Dando atto del superamento della tesi della utilità in concreto e del suo riscontro ex post quale criterio attributivo della funzionalità della prestazione ad una procedura concorsuale seguita ad un'altra, diversa da quella per la quale il terzo ha effettuato la propria attività o ceduto beni o erogato servizi, le Sezioni Unite hanno posto in discussione il principio secondo cui la fase preconcordataria sia assimilabile ad ogni effetto al regime pieno del concordato preventivo, evidenziando la necessità che il concordato sia stato almeno aperto per la positiva collocazione in prededuzione del credito del professionista . A tal fine si rende infatti necessaria per la Corte una "positiva valutazione ex ante della strumentalità" dell'opera del professionista: strumentalità rispetto alla presentazione della proposta del debitore, che costituisce la finalità tipica dell'istituto.

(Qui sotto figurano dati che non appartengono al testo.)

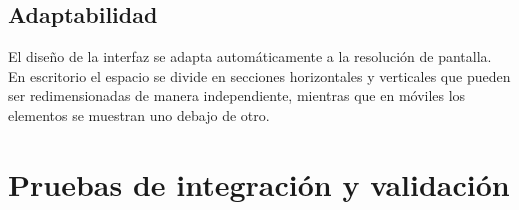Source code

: \subsection{Adaptabilidad}

El diseño de la interfaz se adapta automáticamente a la resolución de pantalla.
En escritorio el espacio se divide en secciones horizontales y verticales que pueden ser redimensionadas de manera independiente, mientras que en móviles los elementos se muestran uno debajo de otro.


\section{Pruebas de integración y validación}

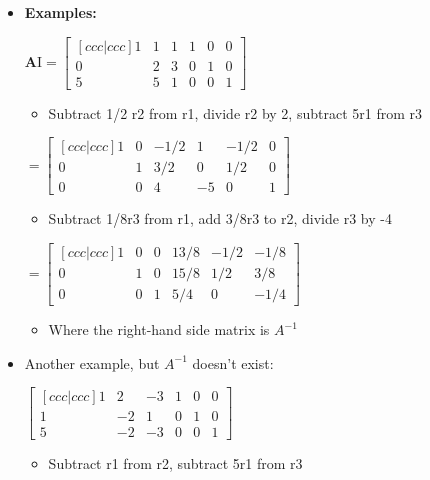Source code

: \begin{itemize}
    \item \textbf{Examples:}

    $
    \bm{A}\text{I} = 
    \begin{bmatrix}[ccc|ccc]
        1 & 1 & 1 & 1 & 0 & 0 \\
        0 & 2 & 3 & 0 & 1 & 0 \\
        5 & 5 & 1 & 0 & 0 & 1
    \end{bmatrix}
    $

    \begin{itemize}
        \item Subtract 1/2 r2 from r1, divide r2 by 2, subtract 5r1 from r3
    \end{itemize}

    $
    = \begin{bmatrix}[ccc|ccc]
        1 & 0 & -1/2 & 1 & - 1/2 & 0 \\
        0 & 1 & 3/2 & 0 & 1/2 & 0 \\
        0 & 0 &  4 & -5 & 0 & 1
    \end{bmatrix}
    $

    \begin{itemize}
        \item Subtract 1/8r3 from r1, add 3/8r3 to r2, divide r3 by -4
    \end{itemize}

    $
    = \begin{bmatrix}[ccc|ccc]
        1 & 0 & 0 & 13/8 & -1/2 & -1/8 \\
        0 & 1 & 0 & 15/8 & 1/2 & 3/8 \\
        0 & 0 & 1 & 5/4 & 0 & -1/4 
    \end{bmatrix}
    $

    \begin{itemize}
        \item Where the right-hand side matrix is $A^{-1}$
    \end{itemize}

    \item Another example, but $A^{-1}$ doesn't exist:

    $\begin{bmatrix}[ccc|ccc]
        1 & 2 & -3 & 1 & 0 & 0 \\
        1 & -2 & 1 & 0 & 1 & 0 \\
        5 & -2 & -3 & 0 & 0 & 1
    \end{bmatrix}$

    \begin{itemize}
        \item Subtract r1 from r2, subtract 5r1 from r3
    \end{itemize}


\end{itemize}
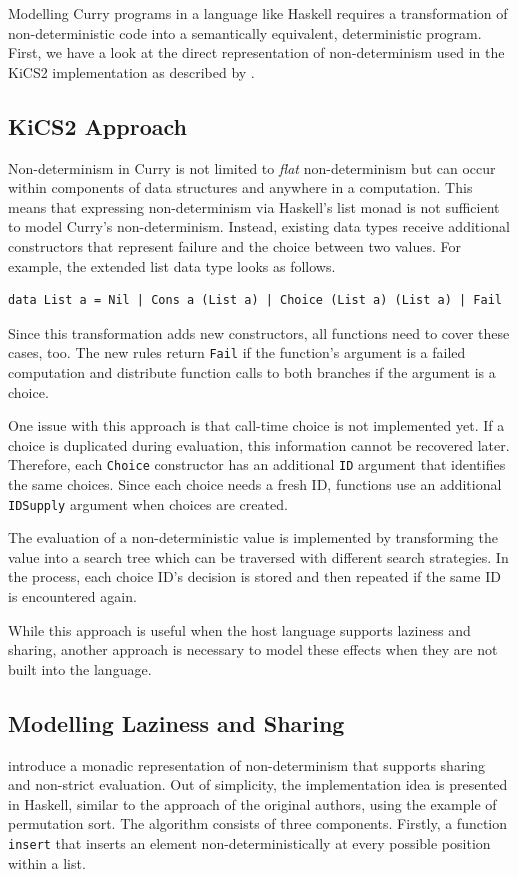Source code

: \documentclass[a4paper, 11pt, fleqn, twoside]{scrreprt}
\newcommand{\todo}[1]{\marginpar{\textbf{TODO:} #1}}
\newcommand{\hinl}[1]{\texttt{#1}}
\begin{document}
Modelling Curry programs in a language like Haskell requires a transformation of non-deterministic code into a semantically equivalent, deterministic program.
First, we have a look at the direct representation of non-determinism used in the KiCS2 implementation as described by \citet{brassel2011kics2}.

\subsection{KiCS2 Approach}
Non-determinism in Curry is not limited to \textit{flat} non-determinism but can occur within components of data structures and anywhere in a computation.
This means that expressing non-determinism via Haskell's list monad is not sufficient to model Curry's non-determinism.
\todo{Example}
Instead, existing data types receive additional constructors that represent failure and the choice between two values.
For example, the extended list data type looks as follows.

\begin{verbatim}
data List a = Nil | Cons a (List a) | Choice (List a) (List a) | Fail
\end{verbatim}

Since this transformation adds new constructors, all functions need to cover these cases, too.
The new rules return \hinl{Fail} if the function's argument is a failed computation and distribute function calls to both branches if the argument is a choice.

One issue with this approach is that call-time choice is not implemented yet.
If a choice is duplicated during evaluation, this information cannot be recovered later.
Therefore, each \hinl{Choice} constructor has an additional \hinl{ID} argument that identifies the same choices.
Since each choice needs a fresh ID, functions use an additional \hinl{IDSupply} argument when choices are created.

The evaluation of a non-deterministic value is implemented by transforming the value into a search tree which can be traversed with different search strategies.
In the process, each choice ID's decision is stored and then repeated if the same ID is encountered again.

While this approach is useful when the host language supports laziness and sharing, another approach is necessary to model these effects when they are not built into the language.

\subsection{Modelling Laziness and Sharing}
\label{subsec:monadicLifting}
\citet{fischer2009purely} introduce a monadic representation of non-determinism that supports sharing and non-strict evaluation.
Out of simplicity, the implementation idea is presented in Haskell, similar to the approach of the original authors, using the example of permutation sort.
The algorithm consists  of three components.
Firstly, a function \hinl{insert} that inserts an element non-deterministically at every possible position within a list.
\end{document}
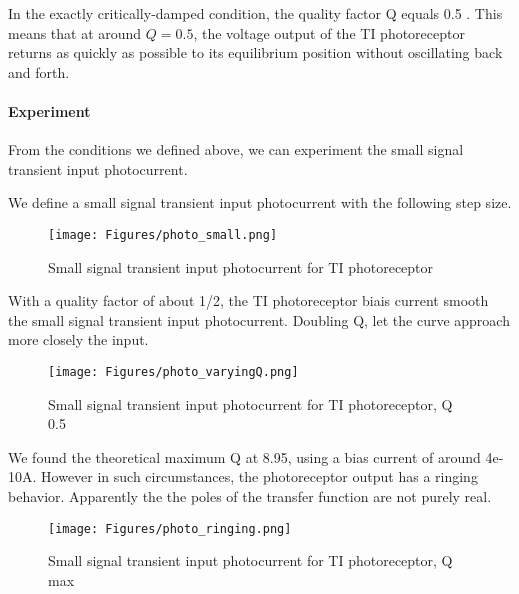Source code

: In the exactly critically-damped condition, the quality factor Q equals 0.5 . This means that at around $Q=0.5$, the voltage output of the TI photoreceptor returns as quickly as possible to its equilibrium position without oscillating back and forth.

\paragraph{Experiment}

From the conditions we defined above, we can experiment the small signal transient input photocurrent. 

We define a small signal transient input photocurrent with the following step size. 

\begin{figure}[H]
    \centering
    \texttt{[image: Figures/photo\_small.png]}
    \caption{Small signal transient input photocurrent for TI photoreceptor}
    \label{fig:basalandcerebellum}
\end{figure}

With a quality factor of about 1/2, the TI photoreceptor biais current smooth the small signal transient input photocurrent. Doubling Q, let the curve approach more closely the input.

\begin{figure}[H]
    \centering
    \texttt{[image: Figures/photo\_varyingQ.png]}
    \caption{Small signal transient input photocurrent for TI photoreceptor, Q ~ 0.5}
    \label{fig:basalandcerebellum}
\end{figure}

We found the theoretical maximum Q at 8.95, using a bias current of around 4e-10A. However in such circumstances, the photoreceptor output has a ringing behavior. Apparently the the poles of the transfer function are not purely real.

\begin{figure}[H]
    \centering
    \texttt{[image: Figures/photo\_ringing.png]}
    \caption{Small signal transient input photocurrent for TI photoreceptor, Q max}
    \label{fig:basalandcerebellum}
\end{figure}

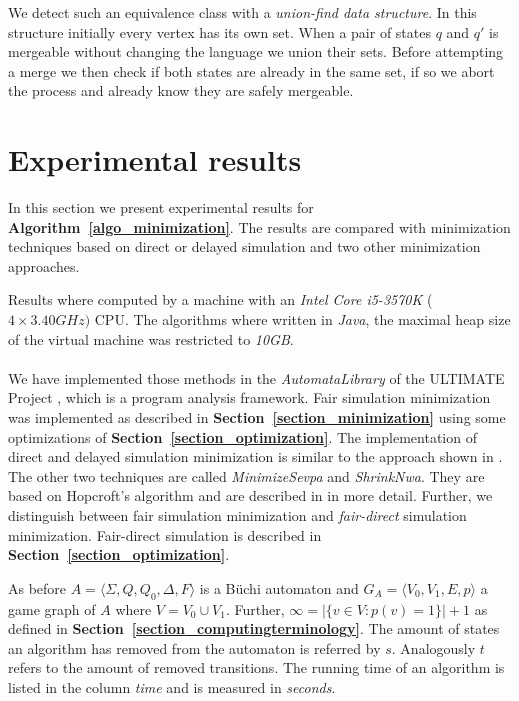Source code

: \documentclass[12pt,oneside,bibliography=totoc,abstracton]{scrartcl}
\newcommand{\sectionref}[1]{\textbf{Section~\ref{#1}}}
\newcommand{\algoref}[1]{\textbf{Algorithm~\ref{#1}}}
\newcommand{\libref}[1]{\textbf{\cite{#1}}}
\begin{document}
We detect such an equivalence class with a \textit{union-find data structure}. In this structure initially every
vertex has its own set. When a pair of states $q$ and $q'$ is mergeable without changing the language
we union their sets. Before attempting a merge we then check if both states are already in the
same set, if so we abort the process and already know they are safely mergeable.

\section{Experimental results}
In this section we present experimental results for \algoref{algo_minimization}.
The results are compared with minimization techniques based on direct or delayed
simulation and two other minimization approaches.

Results where computed by a machine with an \textit{Intel Core i5-3570K} ($4\times3.40GHz)$ CPU.
The algorithms where written in \textit{Java}, the maximal heap size of the virtual machine
was restricted to \textit{10GB}.\\\\
We have implemented those methods in the \textit{AutomataLibrary} of the
ULTIMATE Project \libref{ultimate}, which is a program analysis framework.
Fair simulation minimization was implemented as described in \sectionref{section_minimization}
using some optimizations of \sectionref{section_optimization}. The implementation of direct and
delayed simulation minimization is similar to the approach shown in \libref{simulation_general}.
The other two techniques are called \textit{MinimizeSevpa} and \textit{ShrinkNwa}.
They are based on Hopcroft's algorithm and are described in \libref{minsevpashrinknwa} in more detail.
Further, we distinguish between fair simulation minimization and \textit{fair-direct} simulation
minimization. Fair-direct simulation is described in \sectionref{section_optimization}.

As before $A = \langle \Sigma, Q, Q_0, \Delta, F\rangle$ is a Büchi automaton and
$G_A = \langle V_0, V_1, E, p\rangle$ a game graph of $A$ where $V = V_0 \cup V_1$.
Further, $\infty = |\{v \in V : p(v) = 1\}| + 1$ as defined in \sectionref{section_computingterminology}.
The amount of states an algorithm has removed from the automaton is referred by $s$.
Analogously $t$ refers to the amount of removed transitions. The running time of an algorithm
is listed in the column \textit{time} and is measured in \textit{seconds}.
\end{document}
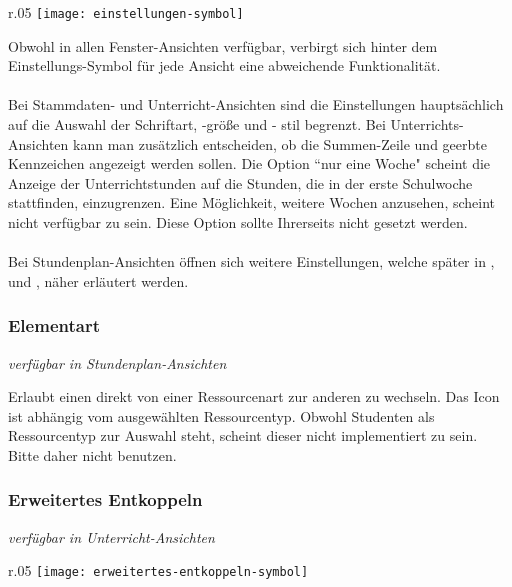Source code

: \begin{wrapfigure}{r}{.05\textwidth}
	\vspace{-50pt}
	\texttt{[image: einstellungen-symbol]}
	\vspace{-35pt}
\end{wrapfigure}

\noindent
Obwohl in allen Fenster-Ansichten verfügbar, verbirgt sich hinter dem Einstellungs-Symbol für jede Ansicht eine abweichende Funktionalität.\\
\\
Bei Stammdaten- und Unterricht-Ansichten sind die Einstellungen hauptsächlich auf die Auswahl der Schriftart, -größe und - stil begrenzt. Bei Unterrichts-Ansichten kann man zusätzlich entscheiden, ob die Summen-Zeile und geerbte Kennzeichen angezeigt werden sollen. Die Option ``nur eine Woche" \hspace{1pt} scheint die Anzeige der Unterrichtstunden auf die Stunden, die in der erste Schulwoche stattfinden, einzugrenzen. Eine Möglichkeit, weitere Wochen anzusehen, scheint nicht verfügbar zu sein. Diese Option sollte Ihrerseits nicht gesetzt werden.\\
\\
Bei Stundenplan-Ansichten öffnen sich weitere Einstellungen, welche später in , und , näher erläutert werden.

\subsubsection{Elementart}
{\small\textit{verfügbar in Stundenplan-Ansichten\\}\par}

\noindent %
Erlaubt einen direkt von einer Ressourcenart zur anderen zu wechseln. Das Icon ist abhängig vom ausgewählten Ressourcentyp. Obwohl Studenten als Ressourcentyp zur Auswahl steht, scheint dieser nicht implementiert zu sein. Bitte daher nicht benutzen.

\subsubsection{Erweitertes Entkoppeln}
{\small\textit{verfügbar in Unterricht-Ansichten\\}\par}

\begin{wrapfigure}{r}{.05\textwidth}
	\vspace{-50pt}
	\texttt{[image: erweitertes-entkoppeln-symbol]}
	\vspace{-35pt}
\end{wrapfigure}

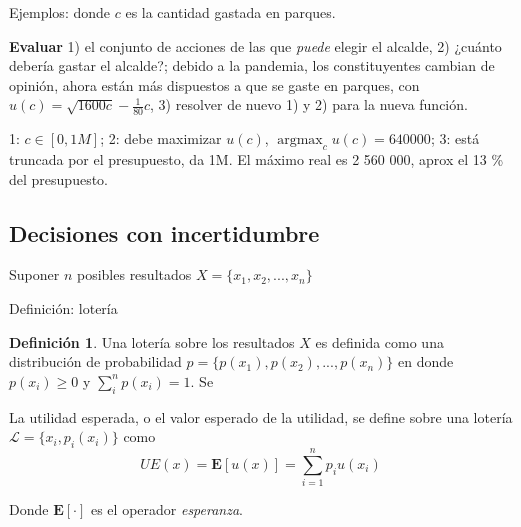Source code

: \documentclass[12pt]{scrartcl}
\theoremstyle{definition}
\newtheorem{defi}{Definición}[section]
\DeclareMathOperator*{\argmax}{argmax}
\begin{document}
\begin{exbox}{Ejemplos:}
donde $c$ es la cantidad gastada en parques. 

\textbf{Evaluar} 1) el conjunto de acciones de las que \textit{puede} elegir el alcalde, 2) ¿cuánto debería gastar el alcalde?; debido a la pandemia, los constituyentes cambian de opinión, ahora están más dispuestos a que se gaste en parques, con $u(c)=\sqrt{1600c}-\frac{1}{80}c$, 3) resolver de nuevo 1) y 2) para la nueva función.

1: $c\in [0, 1M]$; 2: debe maximizar $u(c)$, $\argmax_{c} u(c) = 640000$; 3: está truncada por el presupuesto, da 1M. El máximo real es 2 560 000, aprox el 13 \% del presupuesto.
\end{exbox}

\subsection{Decisiones con incertidumbre}

Suponer $n$ posibles resultados $X=\{ x_1,x_2, ..., x_n \}$

\begin{mybox}{Definición: lotería}
\begin{defi}
    Una lotería sobre los resultados $X$ es definida como una distribución de probabilidad $p=\{ p(x_1), p(x_2), ..., p(x_n)\}$ en donde $p(x_i) \geq 0$ y $\sum_{i}^n p(x_i)=1$. Se
\end{defi}
\end{mybox}

La utilidad esperada, o el valor esperado de la utilidad, se define sobre una lotería $\mathcal{L}=\{x_i, p_i(x_i)\}$ como
\[UE(x) = \mathbf{E}[u(x)] = \sum_{i=1}^{n}p_iu(x_i)\]

Donde $\mathbf{E}[\cdot]$ es el operador \textit{esperanza}. 
\end{document}
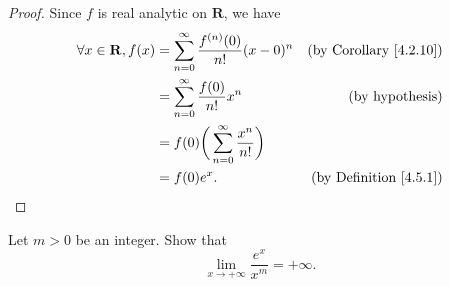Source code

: \begin{proof}
    Since \(f\) is real analytic on \(\mathbf{R}\), we have
    \begin{align*}
        \forall x \in \mathbf{R}, f(x) & = \sum_{n = 0}^\infty \frac{f^{(n)}(0)}{n!} (x - 0)^n & \text{(by Corollary \ref{4.2.10})} \\
                                       & = \sum_{n = 0}^\infty \frac{f(0)}{n!} x^n             & \text{(by hypothesis)}             \\
                                       & = f(0) \bigg(\sum_{n = 0}^\infty \frac{x^n}{n!}\bigg)                                      \\
                                       & = f(0) e^x.                                           & \text{(by Definition \ref{4.5.1})}
    \end{align*}
\end{proof}

\begin{exercise}\label{ex 4.5.8}
    Let \(m > 0\) be an integer.
    Show that
    \[
        \lim_{x \to +\infty} \frac{e^x}{x^m} = +\infty.
    \]
\end{exercise}

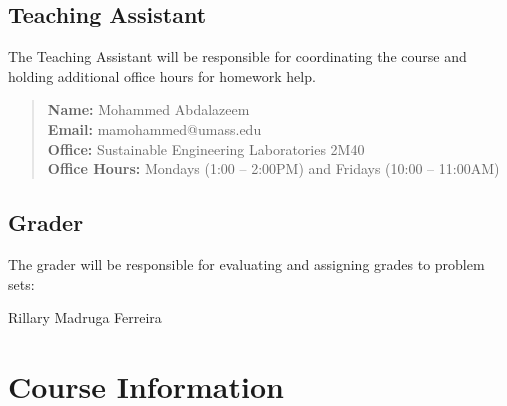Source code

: \documentclass[11pt,twoside]{article}
\numberwithin{equation}{section}
\newcommand{\?}{\stackrel{?}{=}}
\begin{document}
\subsection{Teaching Assistant}
The Teaching Assistant will be responsible for coordinating the course and holding additional office hours for homework help.
\begin{quote}\small
   \textbf{Name:} Mohammed Abdalazeem\\
   \textbf{Email:} mamohammed@umass.edu\\
   \textbf{Office:} Sustainable Engineering Laboratories 2M40\\
   \textbf{Office Hours:} Mondays (1:00 -- 2:00PM) and Fridays (10:00 -- 11:00AM)
   \end{quote}

\subsection{Grader}
The grader  will be responsible for evaluating and assigning grades to problem sets:
\begin{compactitem}\small
	\item Rillary Madruga Ferreira
\end{compactitem} 



\section{Course Information}
\end{document}
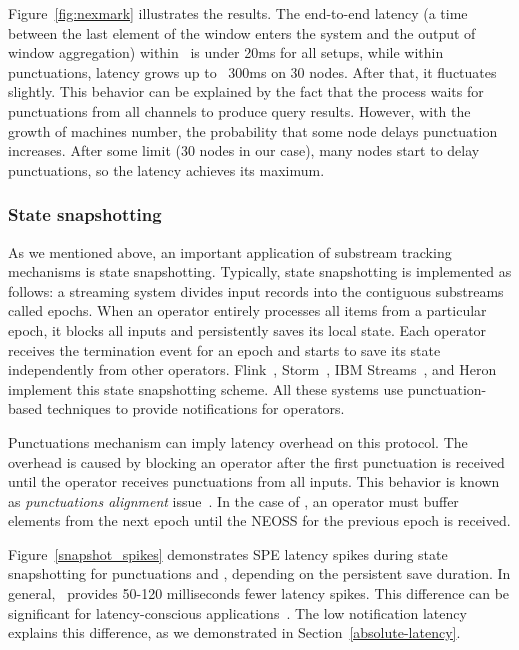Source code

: 
Figure~\ref{fig:nexmark} illustrates the results. The end-to-end latency (a time between the last element of the window enters the system and the output of window aggregation) within \tracker\ is under 20ms for all setups, while within punctuations, latency grows up to ~300ms on 30 nodes. After that, it fluctuates slightly. This behavior can be explained by the fact that the process waits for punctuations from all channels to produce query results. However, with the growth of machines number, the probability that some node delays punctuation increases. After some limit (30 nodes in our case), many nodes start to delay punctuations, so the latency achieves its maximum. 

\subsubsection{State snapshotting}
As we mentioned above, an important application of substream tracking mechanisms is state snapshotting. Typically, state snapshotting is implemented as follows: a streaming system divides input records into the contiguous substreams called epochs. When an operator entirely processes all items from a particular epoch, it blocks all inputs and persistently saves its local state. Each operator receives the termination event for an epoch and starts to save its state independently from other operators. Flink~\cite{Carbone:2017:SMA:3137765.3137777}, Storm~\cite{apache:storm:state}, IBM Streams~\cite{jacques2016consistent}, and Heron~\cite{Kulkarni:2015:THS:2723372.2742788} implement this state snapshotting scheme. All these systems use punctuation-based techniques to provide notifications for operators.

Punctuations mechanism can imply latency overhead on this protocol. The overhead is caused by blocking an operator after the first punctuation is received until the operator receives punctuations from all inputs. This behavior is known as {\em punctuations alignment} issue~\cite{Carbone:2017:SMA:3137765.3137777}. In the case of \tracker , an operator must buffer elements from the next epoch until the NEOSS for the previous epoch is received.

Figure~\ref{snapshot_spikes} demonstrates SPE latency spikes during state snapshotting for punctuations and \tracker, depending on the persistent save duration. In general, \tracker\ provides 50-120 milliseconds fewer latency spikes. This difference can be significant for latency-conscious applications~\cite{zhang2017sub}. The low notification latency explains this difference, as we demonstrated in Section~\ref{absolute-latency}.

In questo senso, le Sezioni Unite richiamano la simmetria tra la funzionalità di cui all'art.111 co.2 l.f. e la strumentalità dei servizi le cui prestazioni siano state remunerate in periodo sospetto ai sensi dell'art.67 co. 3 lett. g) l.f.: così la non assoggettabilità alla revocatoria fallimentare dei pagamenti di debiti liquidi ed esigibili intervenuti alla scadenza per conseguire tali opere, viene fatta dipendere dall'aver esse agevolato l'accesso alle procedure concorsuali, incluso il concordato preventivo, rilevando così un'identità di ratio delle due norme.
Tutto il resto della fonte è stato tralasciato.